Aircraft Corrosion Control
Figure 10. Stress corrosion cracking

Specific environments have been identified that cause stress corrosion cracking of certain alloys.
  1. Salt solutions and sea water cause stress corrosion cracking of high-strength, heat-treated steel and aluminum alloys.
  2. Methyl alcohol-hydrochloric acid solutions cause stress corrosion cracking of some titanium alloys. 
  3. Magnesium alloys may stress corrode in moist air.

Stress corrosion may be reduced by applying protective coatings, stress relief heat treatments, using corrosion inhibitors, or controlling the environment. Shot peening a metal surface increases resistance to stress corrosion cracking by creating compressive stresses on the surface which should be overcome by applied tensile stress before the surface sees any tension load. Therefore, the threshold stress level is increased.

Fretting Corrosion

Fretting corrosion is a particularly damaging form of corrosive attack that occurs when two mating surfaces, normally at rest with respect to one another, are subject to slight relative motion. It is characterized by pitting of the surfaces and the generation of considerable quantities of finely divided debris. Since the restricted movements of the two surfaces prevent the debris from escaping very easily, an extremely localized abrasion occurs. [Figure 11] The presence of water vapor greatly increases this type of deterioration. If the contact areas are small and sharp, deep grooves resembling brinell markings or pressure indentations may be worn in the rubbing surface. As a result, this type of corrosion on bearing surfaces has also been called false brinelling. The most common example of fretting corrosion is the smoking rivet found on engine cowling and wing skins. This is one corrosion reaction that is not driven by an electrolyte, and in fact, moisture may inhibit the reaction. A smoking rivet is identified by a black ring around the rivet.

Aircraft Corrosion Control
Figure 11. Fretting corrosion

Fatigue Corrosion

Fatigue corrosion involves cyclic stress and a corrosive environment. Metals may withstand cyclic stress for an infinite number of cycles so long as the stress is below the endurance limit of the metal.
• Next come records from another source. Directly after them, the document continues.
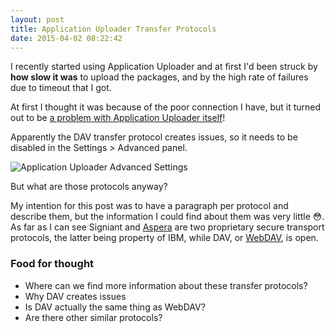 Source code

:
 ```yaml
---
layout: post
title: Application Uploader Transfer Protocols
date: 2015-04-02 08:22:42
---
```


I recently started using Application Uploader and at first I'd been struck by **how slow it was** to upload the packages, and by the high rate of failures due to timeout that I got.

At first I thought it was because of the poor connection I have, but it turned out to be [a problem with Application Uploader itself]()!

Apparently the DAV transfer protocol creates issues, so it needs to be disabled in the Settings > Advanced panel.

![Application Uploader Advanced Settings]()

But what are those protocols anyway?

My intention for this post was to have a paragraph per protocol and describe them, but the information I could find about them was very little 😳. As far as I can see Signiant and [Aspera](http://asperasoft.com/technology/transport/) are two proprietary secure transport protocols, the latter being property of IBM, while DAV, or [WebDAV](http://en.wikipedia.org/wiki/WebDAV), is open.

### Food for thought

* Where can we find more information about these transfer protocols?
* Why DAV creates issues
* Is DAV actually the same thing as WebDAV?
* Are there other similar protocols?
Once the limit has been exceeded, the metal eventually cracks and fails from metal fatigue. However, when the part or structure undergoing cyclic stress is also exposed to a corrosive environment, the stress level for failure may be reduced many times. Thus, failure occurs at stress levels that can be dangerously low depending on the number of cycles assigned to the life-limited part.

Fatigue corrosion failure occurs in two stages. During the first stage, the combined action of corrosion and cyclic stress damages the metal by pitting and crack formations to such a degree that fracture by cyclic stress occurs, even if the corrosive environment is completely removed. The second stage is essentially a fatigue stage where failure proceeds by propagation of the crack (often from a corrosion pit or pits). It is controlled primarily by stress concentration effects and the physical properties of the metal. Fracture of a metal part due to fatigue corrosion generally occurs at a stress level far below the fatigue limit of an uncorroded part, even though the amount of corrosion is relatively small.

Galvanic Corrosion

Galvanic corrosion occurs when two dissimilar metals make electrical contact in the presence of an electrolyte. [Figure 12] The rate which corrosion occurs depends on the difference in the activities. The greater the difference in activity, the faster corrosion occurs. The rate of galvanic corrosion also depends on the size of the parts in contact. If the surface area of the corroding metal is smaller than the surface area of the less active metal, corrosion is rapid and severe. When the corroding metal is larger than the less active metal, corrosion is slow and superficial.